E por que estamos dando spoiler? Porque "Peterloo" é baseado em uma história real e bastante conhecida e porque o que interessa também é ver como o diretor Mike Leigh constrói essa narrativa. Algumas observações a se fazer: o desfecho se encaminha em uma tensão espacial triangular, onde o povo supostamente provoca a elite, a elite provoca as forças armadas e estas vão com toda a força sobre o povo. Daí, mesmo sabendo o final, a construção narrativa é admirável e sem maniqueísmos.

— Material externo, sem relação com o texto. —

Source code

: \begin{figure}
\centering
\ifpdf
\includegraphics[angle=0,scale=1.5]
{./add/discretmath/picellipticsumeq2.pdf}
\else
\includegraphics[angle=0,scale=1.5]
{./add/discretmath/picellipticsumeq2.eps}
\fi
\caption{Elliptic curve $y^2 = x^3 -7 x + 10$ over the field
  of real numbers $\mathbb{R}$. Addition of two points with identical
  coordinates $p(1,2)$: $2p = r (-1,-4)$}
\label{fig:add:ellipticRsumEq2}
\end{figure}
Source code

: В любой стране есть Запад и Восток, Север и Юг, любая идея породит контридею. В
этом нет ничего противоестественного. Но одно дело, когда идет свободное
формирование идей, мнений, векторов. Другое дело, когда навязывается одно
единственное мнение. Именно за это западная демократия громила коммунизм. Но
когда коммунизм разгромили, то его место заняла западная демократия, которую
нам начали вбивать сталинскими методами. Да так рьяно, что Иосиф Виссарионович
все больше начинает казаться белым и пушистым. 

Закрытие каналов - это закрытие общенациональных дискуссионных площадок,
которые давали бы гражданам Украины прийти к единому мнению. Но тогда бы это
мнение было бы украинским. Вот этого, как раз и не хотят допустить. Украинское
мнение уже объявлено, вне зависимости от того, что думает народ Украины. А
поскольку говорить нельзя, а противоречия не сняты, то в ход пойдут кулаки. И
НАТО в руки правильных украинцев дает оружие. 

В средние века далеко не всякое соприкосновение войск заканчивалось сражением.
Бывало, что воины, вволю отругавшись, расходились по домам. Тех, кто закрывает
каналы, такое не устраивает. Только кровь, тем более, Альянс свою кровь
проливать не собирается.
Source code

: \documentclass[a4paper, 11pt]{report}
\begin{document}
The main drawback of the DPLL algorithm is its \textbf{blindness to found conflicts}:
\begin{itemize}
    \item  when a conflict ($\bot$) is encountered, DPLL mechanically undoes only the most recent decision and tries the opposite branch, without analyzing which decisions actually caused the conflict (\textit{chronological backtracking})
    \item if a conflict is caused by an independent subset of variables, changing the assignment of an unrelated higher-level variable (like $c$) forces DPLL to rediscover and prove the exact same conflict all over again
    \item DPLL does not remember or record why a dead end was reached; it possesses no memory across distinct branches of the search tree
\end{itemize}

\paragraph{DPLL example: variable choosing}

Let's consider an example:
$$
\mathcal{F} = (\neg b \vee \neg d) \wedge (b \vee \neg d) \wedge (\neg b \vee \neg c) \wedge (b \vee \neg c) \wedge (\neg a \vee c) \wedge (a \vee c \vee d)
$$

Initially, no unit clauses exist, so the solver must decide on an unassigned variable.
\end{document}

Quer outro dado pra lá de importante? Mike Leigh coloca o burguês Henry Hunt em seu devido lugar, ao não tratar o personagem como protagonista da História. E Mike Leigh estava coberto de razão. O inglês Eric Hobsbawm (1917-2012), um dos maiores historiadores do século XX, nas mais de 500 páginas do livro "A Era das Revoluções: 1789-1848" dedica apenas uma linha a Hunt e o descreve como "fanfarrão retórico", um falastrão!
Em tempos de derrubada de monumentos de racistas e perseguidores de populações nativas, chama a atenção do mundo que apenas em 2019 a Inglaterra tenha construído um monumento em homenagem a trabalhadores, mulheres e crianças violentamente assassinados. Sobretudo porque várias enquetes em jornais daquele país já mostraram que o Massacre de Peterloo é um dos momentos mais tristes e mais lembrados pelos ingleses até hoje. Mike Leigh, portanto, cumpriu seu papel trazendo ao cinema a luta do povo.